On the other hand, when it comes to quick thinking as opposed to quick reflexes, it’s always Hermione who saves the day. When, early in their magical careers, the three accidentally run into Fluffy, the terrifying three-headed dog, Hermione is the only one who notices that it’s standing on a trapdoor, and surmises, correctly, that it’s guarding something (Philosopher’s Stone 9). And when the ghastly Umbridge catches Harry attempting to communicate with Sirius via the fireplace in her office (Order of the Phoenix 32), it’s Hermione who distracts her by pretending he was trying to talk to Dumbledore, before leading her directly into the path of the centaurs in the Forbidden Forest.

Hermione’s quick thinking is most in evidence in Deathly Hallows, where she and her friends are frequently caught in life-or-death situations. As their cover begins to slip in the Ministry of Magic, she still takes time to duplicate Umbridge’s locket before Apparating with the other two back to number twelve, Grimmauld Place (13). Then, realizing that the Fidelius Charm has been broken, she whisks the three of them off to the forest before Harry and Ron have worked out what is happening (14).

When the three friends are betrayed by Xenophilius Lovegood, Harry is the one who acts fastest in the first instance: “… he launched himself sideways, shoving Ron and Hermione out of harm’s way as Xenophilius’s Stunning Spell soared across the room…” But in the aftermath of the chaos caused by an exploding Erumpent horn, it’s Hermione who gets them out of the situation with a complex series of spells, at the same time taking into account the necessity of protecting Xenophilius and keeping Ron hidden (21).
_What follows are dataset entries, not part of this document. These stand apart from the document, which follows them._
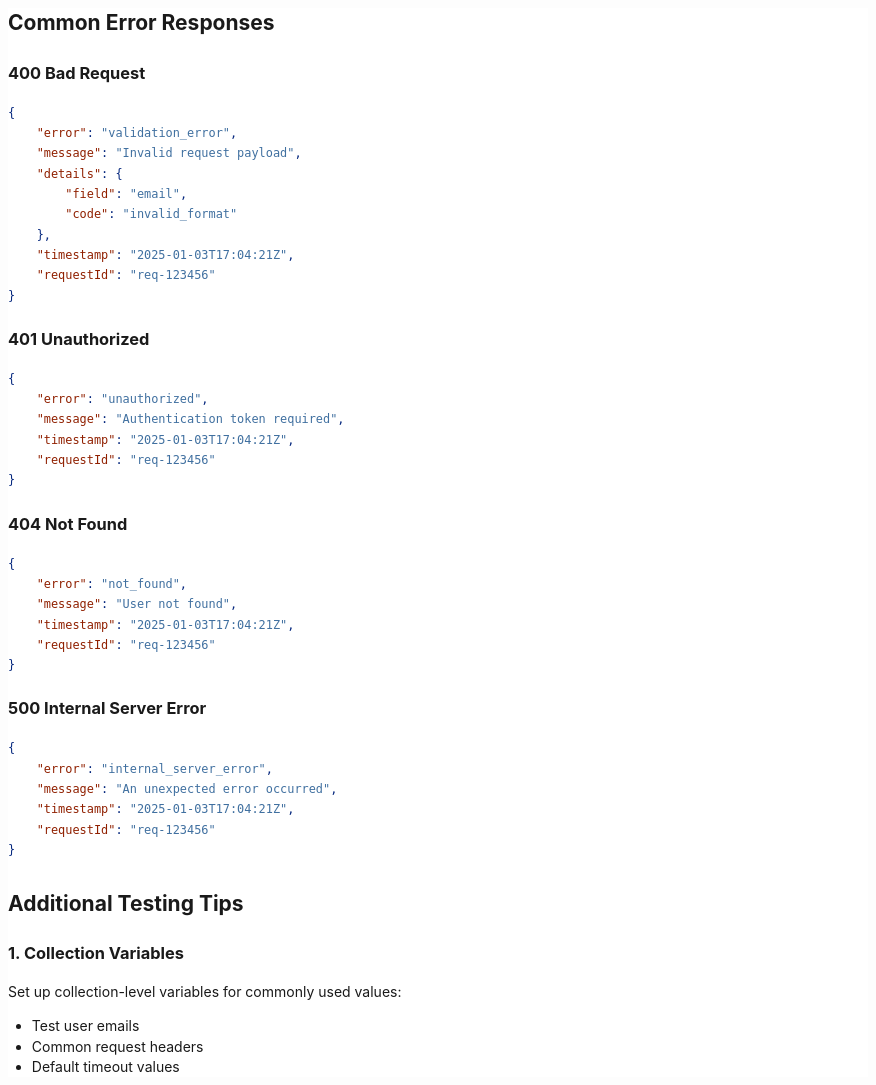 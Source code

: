 ## Common Error Responses

### 400 Bad Request
```json
{
    "error": "validation_error",
    "message": "Invalid request payload",
    "details": {
        "field": "email",
        "code": "invalid_format"
    },
    "timestamp": "2025-01-03T17:04:21Z",
    "requestId": "req-123456"
}
```

### 401 Unauthorized
```json
{
    "error": "unauthorized",
    "message": "Authentication token required",
    "timestamp": "2025-01-03T17:04:21Z",
    "requestId": "req-123456"
}
```

### 404 Not Found
```json
{
    "error": "not_found",
    "message": "User not found",
    "timestamp": "2025-01-03T17:04:21Z",
    "requestId": "req-123456"
}
```

### 500 Internal Server Error
```json
{
    "error": "internal_server_error",
    "message": "An unexpected error occurred",
    "timestamp": "2025-01-03T17:04:21Z",
    "requestId": "req-123456"
}
```

## Additional Testing Tips

### 1. Collection Variables
Set up collection-level variables for commonly used values:
- Test user emails
- Common request headers
- Default timeout values
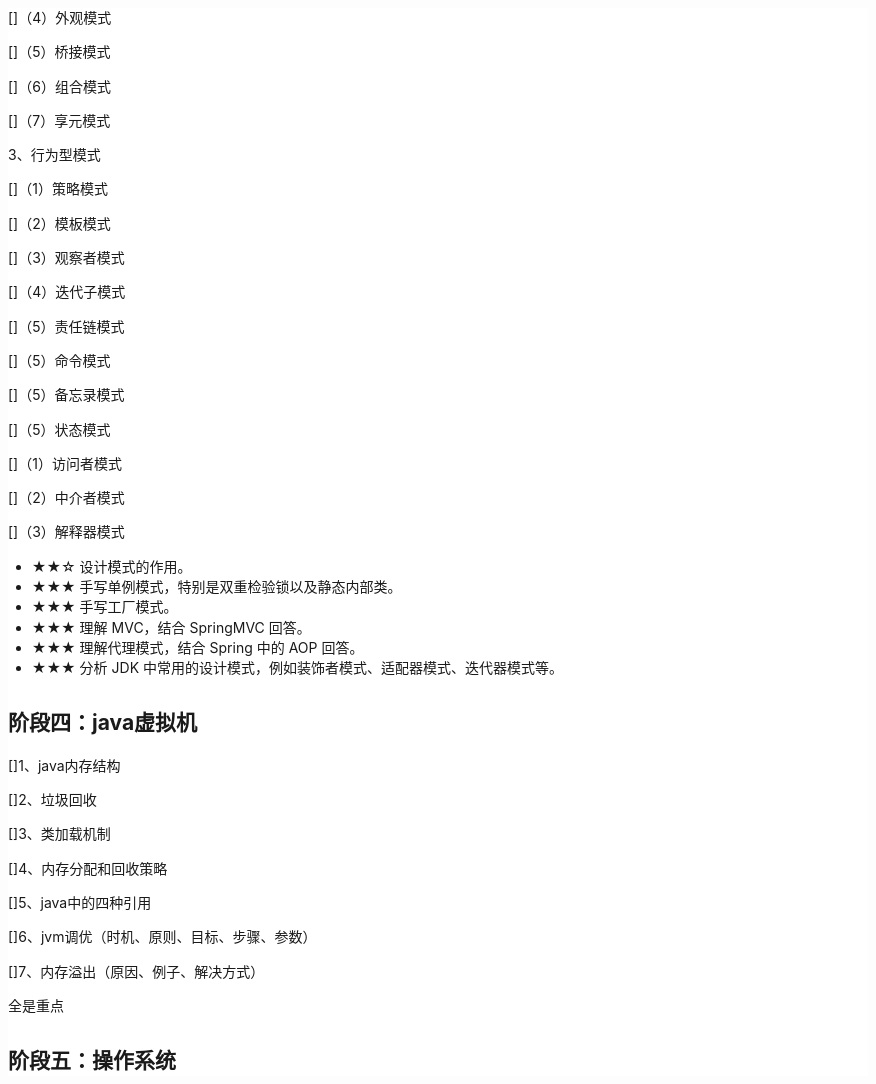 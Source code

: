 []（4）外观模式

[]（5）桥接模式

[]（6）组合模式

[]（7）享元模式

3、行为型模式

[]（1）策略模式

[]（2）模板模式

[]（3）观察者模式

[]（4）迭代子模式

[]（5）责任链模式

[]（5）命令模式

[]（5）备忘录模式

[]（5）状态模式

[]（1）访问者模式

[]（2）中介者模式

[]（3）解释器模式

- ★★☆ 设计模式的作用。
- ★★★ 手写单例模式，特别是双重检验锁以及静态内部类。
- ★★★ 手写工厂模式。
- ★★★ 理解 MVC，结合 SpringMVC 回答。
- ★★★ 理解代理模式，结合 Spring 中的 AOP 回答。
- ★★★ 分析 JDK 中常用的设计模式，例如装饰者模式、适配器模式、迭代器模式等。





## **阶段四：java虚拟机**

[]1、java内存结构

[]2、垃圾回收

[]3、类加载机制

[]4、内存分配和回收策略

[]5、java中的四种引用

[]6、jvm调优（时机、原则、目标、步骤、参数）

[]7、内存溢出（原因、例子、解决方式）

全是重点



## **阶段五：操作系统**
When they are captured by Snatchers shortly afterwards, she has the foresight to aim a spell at Harry’s face, which causes it to swell up so that his identity is not immediately obvious (23). Even when Bellatrix is torturing her with the Cruciatus Curse, she manages to scream out that Gryffindor’s sword is only a copy (23).

The occasions when Harry wins out are the ones when it’s essential to react instantly, almost without thinking. He saves himself and his friends in Deathly Hallows when Death Eaters find them in the middle of London (9). The two men sitting next to them in a Muggle café suddenly pull out wands, but he is even faster than they are and yells “Stupefy!” just in time.

That’s why Voldemort misjudges him. At the end of Goblet of Fire he even gives Harry his wand back, ironically proposing a magic duel (34). Naturally he doesn’t expect this young and not particularly experienced wizard to defeat him – but he’s only thinking in terms of Harry’s limited knowledge of magic. It doesn’t occur to him that Harry might be able to beat him by sheer non-magical speed.

By the end of the last book, when it comes to the final duel, Harry is fully in control of the situation (36). Voldemort has been weakened and demoralized by the loss of his Horcruxes, by his earlier attempt to destroy Harry, by Harry’s inexplicable reappearance from the dead, and although he doesn’t know it, by the fact that he himself has just killed that portion of his own soul that was lodged inside the Boy Who Lived. This, by the way, was the most disappointing moment of the film adaptation, in which the grand showdown with Voldemort was inexplicably reduced to a lonely duel with no onlookers apart from Harry’s closest friends. But in the book…

This is it: the showdown, High Noon with all the townsfolk looking on – and quite simply, it’s Harry who’s quicker on the draw.


*To add footnotes to an article like this would be to treat the topic with an inappropriate degree of formality. I have, however, given chapter numbers for anyone who really does want to check the references – or simply to enjoy rereading the scenes referred to.


Anna Lowenstein is a writer and journalist, writing mainly in the international language Esperanto. She has also written two historical novels in English and Esperanto. Her novel The Stone City is set in Ancient Britain at the time of the Roman invasion.